_Given records_
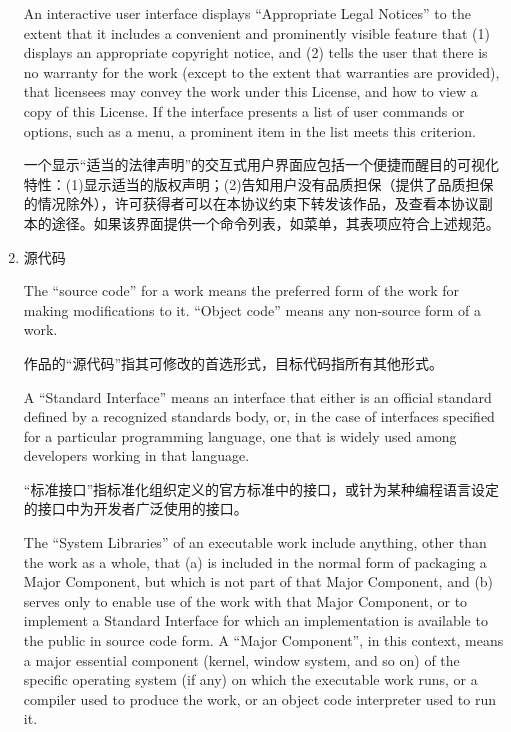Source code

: \documentclass[11pt]{article}
\begin{document}
\begin{enumerate}
        An interactive user interface displays ``Appropriate Legal Notices''
        to the extent that it includes a convenient and prominently visible
        feature that (1) displays an appropriate copyright notice, and (2)
        tells the user that there is no warranty for the work (except to the
        extent that warranties are provided), that licensees may convey the
        work under this License, and how to view a copy of this License.  If
        the interface presents a list of user commands or options, such as a
        menu, a prominent item in the list meets this criterion.

        一个显示“适当的法律声明”的交互式用户界面应包括一个便捷而醒目的可视化特性：(1)显示适当的版权声明；(2)告知用户没有品质担保（提供了品质担保的情况除外），许可获得者可以在本协议约束下转发该作品，及查看本协议副本的途径。如果该界面提供一个命令列表，如菜单，其表项应符合上述规范。


  \item 源代码

        The ``source code'' for a work means the preferred form of the work
        for making modifications to it.  ``Object code'' means any non-source
        form of a work.

        作品的“源代码”指其可修改的首选形式，目标代码指所有其他形式。

        A ``Standard Interface'' means an interface that either is an official
        standard defined by a recognized standards body, or, in the case of
        interfaces specified for a particular programming language, one that
        is widely used among developers working in that language.

        “标准接口”指标准化组织定义的官方标准中的接口，或针为某种编程语言设定的接口中为开发者广泛使用的接口。

        The ``System Libraries'' of an executable work include anything, other
        than the work as a whole, that (a) is included in the normal form of
        packaging a Major Component, but which is not part of that Major
        Component, and (b) serves only to enable use of the work with that
        Major Component, or to implement a Standard Interface for which an
        implementation is available to the public in source code form.  A
        ``Major Component'', in this context, means a major essential component
        (kernel, window system, and so on) of the specific operating system
        (if any) on which the executable work runs, or a compiler used to
        produce the work, or an object code interpreter used to run it.


\end{enumerate}
\end{document}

_About this exercise_
Of the lines above, extract only those from the line with "is an official" to the line with "interfaces specified for", both included, exactly as written.

_Expected answer_
        A ``Standard Interface'' means an interface that either is an official
        standard defined by a recognized standards body, or, in the case of
        interfaces specified for a particular programming language, one that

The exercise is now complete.